# What's considered lucky for M2/Pochmann?



## riffz (Jul 13, 2009)

What would you consider a lucky solve when using M2 and Old Pochmann?

ie. 1 corner, 2 edges


----------



## StachuK1992 (Jul 13, 2009)

'lucky' is the same for all BLD situations.

It does not change for different methods.
Look up the WCA regs.


----------



## byu (Jul 13, 2009)

SpeedCubing.Com said:


> For blindfold solving a lucky case is defined by:
> ...
> 3) *more than 3 corners* are correctly positioned, or
> 4) *more than 4 edges* are correctly positioned.



@Stachu, the WCA regs have NOTHING about whether a case is "lucky" or not.

EDIT: And also Stachu, it can change. There are more scenarios of "lucky" for 3OP (orientation luckiness and permutation luckiness) where methods like M2/Old Pochmann only have permutation luckiness.


----------



## Swordsman Kirby (Jul 13, 2009)

I believe Mike Hughey suggested 20% (correct me if I'm wrong, Mike ) solved as a general rule over all puzzles.


----------



## Mike Hughey (Jul 13, 2009)

Swordsman Kirby said:


> I believe Mike Hughey suggested 20% (correct me if I'm wrong, Mike ) solved as a general rule over all puzzles.


I don't get credit for that - lots of people suggested 20% before me. I just jumped on the bandwagon.
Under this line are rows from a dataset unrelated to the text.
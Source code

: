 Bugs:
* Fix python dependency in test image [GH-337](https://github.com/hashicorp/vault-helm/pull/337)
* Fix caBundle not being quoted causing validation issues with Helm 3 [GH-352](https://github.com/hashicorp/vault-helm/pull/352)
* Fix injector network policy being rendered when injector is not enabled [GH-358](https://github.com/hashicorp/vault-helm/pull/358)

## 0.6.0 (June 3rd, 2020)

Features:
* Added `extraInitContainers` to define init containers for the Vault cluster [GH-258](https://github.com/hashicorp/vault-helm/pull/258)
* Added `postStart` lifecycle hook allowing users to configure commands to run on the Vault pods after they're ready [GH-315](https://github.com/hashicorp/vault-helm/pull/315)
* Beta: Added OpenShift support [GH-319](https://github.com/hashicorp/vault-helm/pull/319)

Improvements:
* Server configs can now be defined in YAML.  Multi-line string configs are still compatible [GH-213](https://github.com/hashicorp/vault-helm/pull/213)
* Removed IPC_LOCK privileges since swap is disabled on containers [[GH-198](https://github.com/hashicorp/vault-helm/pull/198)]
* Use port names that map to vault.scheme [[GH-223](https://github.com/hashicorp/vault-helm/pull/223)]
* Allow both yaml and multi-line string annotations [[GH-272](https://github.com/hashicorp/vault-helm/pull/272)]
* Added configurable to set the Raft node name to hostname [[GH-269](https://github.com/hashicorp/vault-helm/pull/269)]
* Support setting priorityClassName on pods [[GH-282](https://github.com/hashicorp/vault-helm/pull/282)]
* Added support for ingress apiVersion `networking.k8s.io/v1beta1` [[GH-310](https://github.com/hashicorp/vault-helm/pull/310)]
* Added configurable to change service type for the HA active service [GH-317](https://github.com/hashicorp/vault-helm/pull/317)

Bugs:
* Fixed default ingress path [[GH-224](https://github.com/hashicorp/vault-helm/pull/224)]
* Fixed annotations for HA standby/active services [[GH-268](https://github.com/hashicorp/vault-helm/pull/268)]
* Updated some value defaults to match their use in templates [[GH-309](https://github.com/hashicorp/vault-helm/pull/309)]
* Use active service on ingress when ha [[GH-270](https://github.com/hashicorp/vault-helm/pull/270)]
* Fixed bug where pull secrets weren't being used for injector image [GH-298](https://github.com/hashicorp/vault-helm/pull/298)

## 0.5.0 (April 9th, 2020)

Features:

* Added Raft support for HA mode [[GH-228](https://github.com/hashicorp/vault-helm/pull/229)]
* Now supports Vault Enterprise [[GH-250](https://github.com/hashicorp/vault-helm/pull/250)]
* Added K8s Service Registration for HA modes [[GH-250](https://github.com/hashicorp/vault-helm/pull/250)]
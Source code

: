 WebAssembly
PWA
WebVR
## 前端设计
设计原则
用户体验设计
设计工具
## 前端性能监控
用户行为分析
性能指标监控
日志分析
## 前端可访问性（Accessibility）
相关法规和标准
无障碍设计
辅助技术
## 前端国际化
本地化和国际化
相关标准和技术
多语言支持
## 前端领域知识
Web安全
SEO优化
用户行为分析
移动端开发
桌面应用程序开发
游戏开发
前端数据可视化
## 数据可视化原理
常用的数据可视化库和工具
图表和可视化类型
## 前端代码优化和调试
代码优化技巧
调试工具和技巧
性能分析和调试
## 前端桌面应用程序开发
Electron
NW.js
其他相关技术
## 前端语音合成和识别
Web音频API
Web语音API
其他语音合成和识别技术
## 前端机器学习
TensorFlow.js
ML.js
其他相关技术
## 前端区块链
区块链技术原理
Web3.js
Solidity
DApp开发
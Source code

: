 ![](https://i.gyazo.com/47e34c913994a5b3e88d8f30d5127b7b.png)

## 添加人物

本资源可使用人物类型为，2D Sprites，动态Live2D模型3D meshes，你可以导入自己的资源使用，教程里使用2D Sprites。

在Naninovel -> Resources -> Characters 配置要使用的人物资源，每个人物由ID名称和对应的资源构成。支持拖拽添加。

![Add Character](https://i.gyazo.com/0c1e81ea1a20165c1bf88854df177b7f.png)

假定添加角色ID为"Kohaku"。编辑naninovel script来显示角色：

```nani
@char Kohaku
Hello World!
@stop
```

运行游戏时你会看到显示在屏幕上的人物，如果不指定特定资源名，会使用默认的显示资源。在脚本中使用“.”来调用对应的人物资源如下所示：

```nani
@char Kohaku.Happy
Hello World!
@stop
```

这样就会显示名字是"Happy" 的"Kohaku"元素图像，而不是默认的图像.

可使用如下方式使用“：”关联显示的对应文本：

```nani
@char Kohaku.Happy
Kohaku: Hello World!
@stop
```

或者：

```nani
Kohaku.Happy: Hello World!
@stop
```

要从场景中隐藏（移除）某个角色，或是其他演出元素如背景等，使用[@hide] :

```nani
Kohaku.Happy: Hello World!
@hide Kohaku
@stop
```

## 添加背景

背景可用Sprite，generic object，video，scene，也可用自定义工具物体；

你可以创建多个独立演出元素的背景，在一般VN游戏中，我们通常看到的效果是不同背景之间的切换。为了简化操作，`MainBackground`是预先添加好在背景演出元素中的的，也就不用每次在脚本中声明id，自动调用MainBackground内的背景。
I guess I made it a lot more visible because I talk about it a lot more than other people. 

But yeah, I think 20% is a good rule, and it even works pretty well for even-sized cubes (where many centers can be solved by properly orienting).


----------



## Kian (Jul 13, 2009)

Stachuk1992 said:


> 'lucky' is the same for all BLD situations.
> 
> It does not change for different methods.
> *Look up the WCA regs*.



huh? What does they have anything to do with this?


----------



## Mike Hughey (Jul 13, 2009)

Kian said:


> Stachuk1992 said:
> 
> 
> > 'lucky' is the same for all BLD situations.
> ...



I could be wrong, but I'm guessing Stachu was probably referring to these unofficial rules.


----------



## StachuK1992 (Jul 13, 2009)

Mike Hughey said:


> Kian said:
> 
> 
> > Stachuk1992 said:
> ...


Yes. But I failed. :/


----------



## byu (Jul 13, 2009)

Mike Hughey said:


> Kian said:
> 
> 
> > Stachuk1992 said:
> ...


 
That's what I quoted.


----------



## joey (Jul 13, 2009)

That page is old as old hats.


----------